[PROVIDED MATERIAL Boundary: Start]

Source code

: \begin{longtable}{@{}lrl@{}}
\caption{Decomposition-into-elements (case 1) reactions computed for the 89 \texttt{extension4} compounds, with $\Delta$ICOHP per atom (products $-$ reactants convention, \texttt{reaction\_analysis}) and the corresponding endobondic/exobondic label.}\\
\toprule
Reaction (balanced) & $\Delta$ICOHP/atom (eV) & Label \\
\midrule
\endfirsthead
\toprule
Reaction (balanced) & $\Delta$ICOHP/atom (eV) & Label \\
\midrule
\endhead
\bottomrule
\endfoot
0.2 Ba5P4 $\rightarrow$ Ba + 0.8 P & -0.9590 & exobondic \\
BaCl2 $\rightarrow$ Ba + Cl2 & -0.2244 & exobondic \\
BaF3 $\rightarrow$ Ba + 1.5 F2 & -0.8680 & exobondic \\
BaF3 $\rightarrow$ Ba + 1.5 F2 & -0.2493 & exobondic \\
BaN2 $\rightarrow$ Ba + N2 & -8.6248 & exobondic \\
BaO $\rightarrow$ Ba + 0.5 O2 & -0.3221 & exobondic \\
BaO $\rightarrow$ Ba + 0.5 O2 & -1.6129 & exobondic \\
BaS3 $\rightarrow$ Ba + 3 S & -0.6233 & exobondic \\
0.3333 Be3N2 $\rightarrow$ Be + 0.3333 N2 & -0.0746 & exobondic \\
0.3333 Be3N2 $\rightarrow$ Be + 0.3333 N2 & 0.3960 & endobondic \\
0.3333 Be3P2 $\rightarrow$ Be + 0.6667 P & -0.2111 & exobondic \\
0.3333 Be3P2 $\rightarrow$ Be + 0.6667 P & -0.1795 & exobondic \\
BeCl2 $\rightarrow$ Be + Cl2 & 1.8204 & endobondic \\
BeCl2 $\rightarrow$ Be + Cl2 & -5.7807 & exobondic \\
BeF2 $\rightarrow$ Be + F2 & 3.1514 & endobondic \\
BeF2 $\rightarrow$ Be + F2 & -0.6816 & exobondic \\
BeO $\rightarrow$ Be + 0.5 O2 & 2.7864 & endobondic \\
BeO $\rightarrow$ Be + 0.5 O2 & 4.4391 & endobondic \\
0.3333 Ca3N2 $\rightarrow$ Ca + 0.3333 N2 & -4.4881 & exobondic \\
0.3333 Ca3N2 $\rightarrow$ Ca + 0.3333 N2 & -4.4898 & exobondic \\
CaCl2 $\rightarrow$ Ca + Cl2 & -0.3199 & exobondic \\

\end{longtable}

[PROVIDED MATERIAL Boundary: End]

ASSIGNMENT | Restate all entries above verbatim.

EXERCISE SOLUTION |
Source code

: \begin{longtable}{@{}lrl@{}}
\caption{Decomposition-into-elements (case 1) reactions computed for the 89 \texttt{extension4} compounds, with $\Delta$ICOHP per atom (products $-$ reactants convention, \texttt{reaction\_analysis}) and the corresponding endobondic/exobondic label.}\\
\toprule
Reaction (balanced) & $\Delta$ICOHP/atom (eV) & Label \\
\midrule
\endfirsthead
\toprule
Reaction (balanced) & $\Delta$ICOHP/atom (eV) & Label \\
\midrule
\endhead
\bottomrule
\endfoot
0.2 Ba5P4 $\rightarrow$ Ba + 0.8 P & -0.9590 & exobondic \\
BaCl2 $\rightarrow$ Ba + Cl2 & -0.2244 & exobondic \\
BaF3 $\rightarrow$ Ba + 1.5 F2 & -0.8680 & exobondic \\
BaF3 $\rightarrow$ Ba + 1.5 F2 & -0.2493 & exobondic \\
BaN2 $\rightarrow$ Ba + N2 & -8.6248 & exobondic \\
BaO $\rightarrow$ Ba + 0.5 O2 & -0.3221 & exobondic \\
BaO $\rightarrow$ Ba + 0.5 O2 & -1.6129 & exobondic \\
BaS3 $\rightarrow$ Ba + 3 S & -0.6233 & exobondic \\
0.3333 Be3N2 $\rightarrow$ Be + 0.3333 N2 & -0.0746 & exobondic \\
0.3333 Be3N2 $\rightarrow$ Be + 0.3333 N2 & 0.3960 & endobondic \\
0.3333 Be3P2 $\rightarrow$ Be + 0.6667 P & -0.2111 & exobondic \\
0.3333 Be3P2 $\rightarrow$ Be + 0.6667 P & -0.1795 & exobondic \\
BeCl2 $\rightarrow$ Be + Cl2 & 1.8204 & endobondic \\
BeCl2 $\rightarrow$ Be + Cl2 & -5.7807 & exobondic \\
BeF2 $\rightarrow$ Be + F2 & 3.1514 & endobondic \\
BeF2 $\rightarrow$ Be + F2 & -0.6816 & exobondic \\
BeO $\rightarrow$ Be + 0.5 O2 & 2.7864 & endobondic \\
BeO $\rightarrow$ Be + 0.5 O2 & 4.4391 & endobondic \\
0.3333 Ca3N2 $\rightarrow$ Ca + 0.3333 N2 & -4.4881 & exobondic \\
0.3333 Ca3N2 $\rightarrow$ Ca + 0.3333 N2 & -4.4898 & exobondic \\
CaCl2 $\rightarrow$ Ca + Cl2 & -0.3199 & exobondic \\

\end{longtable}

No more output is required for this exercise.